Task instructions
Reproduce word for word the lines between those holding "## [Определение перспективного" and "## [Прогнозирование количества", inclusive, and nothing else from the data below.

Material supplied START

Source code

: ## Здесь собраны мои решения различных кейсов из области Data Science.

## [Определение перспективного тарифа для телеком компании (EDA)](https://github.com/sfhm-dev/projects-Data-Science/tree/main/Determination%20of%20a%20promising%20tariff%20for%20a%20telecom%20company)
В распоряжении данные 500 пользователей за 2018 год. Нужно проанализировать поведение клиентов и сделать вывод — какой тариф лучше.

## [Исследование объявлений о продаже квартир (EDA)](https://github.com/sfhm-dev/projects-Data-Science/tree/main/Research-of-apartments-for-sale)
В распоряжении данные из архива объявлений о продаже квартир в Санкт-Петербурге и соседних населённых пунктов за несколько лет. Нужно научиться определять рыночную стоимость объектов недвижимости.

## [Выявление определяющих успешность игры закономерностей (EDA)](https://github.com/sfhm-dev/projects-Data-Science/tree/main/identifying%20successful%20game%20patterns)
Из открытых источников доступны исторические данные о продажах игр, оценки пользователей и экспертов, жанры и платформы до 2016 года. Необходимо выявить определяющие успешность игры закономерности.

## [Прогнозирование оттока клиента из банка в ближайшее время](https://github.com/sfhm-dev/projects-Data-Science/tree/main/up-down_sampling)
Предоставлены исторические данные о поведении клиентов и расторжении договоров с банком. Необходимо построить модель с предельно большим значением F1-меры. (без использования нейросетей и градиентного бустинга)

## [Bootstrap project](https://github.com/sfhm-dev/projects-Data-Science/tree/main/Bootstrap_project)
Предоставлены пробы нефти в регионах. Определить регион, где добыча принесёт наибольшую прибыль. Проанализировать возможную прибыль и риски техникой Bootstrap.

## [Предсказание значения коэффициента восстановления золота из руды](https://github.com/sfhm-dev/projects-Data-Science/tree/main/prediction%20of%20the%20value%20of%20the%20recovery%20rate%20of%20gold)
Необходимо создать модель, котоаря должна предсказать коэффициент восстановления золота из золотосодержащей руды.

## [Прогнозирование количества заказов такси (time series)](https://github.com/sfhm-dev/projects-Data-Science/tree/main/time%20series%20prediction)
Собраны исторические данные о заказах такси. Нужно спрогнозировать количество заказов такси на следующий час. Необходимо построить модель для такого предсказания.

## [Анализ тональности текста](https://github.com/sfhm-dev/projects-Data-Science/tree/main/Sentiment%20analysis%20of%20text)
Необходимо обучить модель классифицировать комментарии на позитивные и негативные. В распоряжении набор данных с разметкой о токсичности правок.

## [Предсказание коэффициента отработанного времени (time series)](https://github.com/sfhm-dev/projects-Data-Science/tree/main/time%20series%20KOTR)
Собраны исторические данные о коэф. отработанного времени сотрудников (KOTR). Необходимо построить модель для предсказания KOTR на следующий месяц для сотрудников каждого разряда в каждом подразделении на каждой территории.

Material supplied END

Task response
## [Определение перспективного тарифа для телеком компании (EDA)](https://github.com/sfhm-dev/projects-Data-Science/tree/main/Determination%20of%20a%20promising%20tariff%20for%20a%20telecom%20company)
В распоряжении данные 500 пользователей за 2018 год. Нужно проанализировать поведение клиентов и сделать вывод — какой тариф лучше.

## [Исследование объявлений о продаже квартир (EDA)](https://github.com/sfhm-dev/projects-Data-Science/tree/main/Research-of-apartments-for-sale)
В распоряжении данные из архива объявлений о продаже квартир в Санкт-Петербурге и соседних населённых пунктов за несколько лет. Нужно научиться определять рыночную стоимость объектов недвижимости.

## [Выявление определяющих успешность игры закономерностей (EDA)](https://github.com/sfhm-dev/projects-Data-Science/tree/main/identifying%20successful%20game%20patterns)
Из открытых источников доступны исторические данные о продажах игр, оценки пользователей и экспертов, жанры и платформы до 2016 года. Необходимо выявить определяющие успешность игры закономерности.

## [Прогнозирование оттока клиента из банка в ближайшее время](https://github.com/sfhm-dev/projects-Data-Science/tree/main/up-down_sampling)
Предоставлены исторические данные о поведении клиентов и расторжении договоров с банком. Необходимо построить модель с предельно большим значением F1-меры. (без использования нейросетей и градиентного бустинга)

## [Bootstrap project](https://github.com/sfhm-dev/projects-Data-Science/tree/main/Bootstrap_project)
Предоставлены пробы нефти в регионах. Определить регион, где добыча принесёт наибольшую прибыль. Проанализировать возможную прибыль и риски техникой Bootstrap.

## [Предсказание значения коэффициента восстановления золота из руды](https://github.com/sfhm-dev/projects-Data-Science/tree/main/prediction%20of%20the%20value%20of%20the%20recovery%20rate%20of%20gold)
Необходимо создать модель, котоаря должна предсказать коэффициент восстановления золота из золотосодержащей руды.

## [Прогнозирование количества заказов такси (time series)](https://github.com/sfhm-dev/projects-Data-Science/tree/main/time%20series%20prediction)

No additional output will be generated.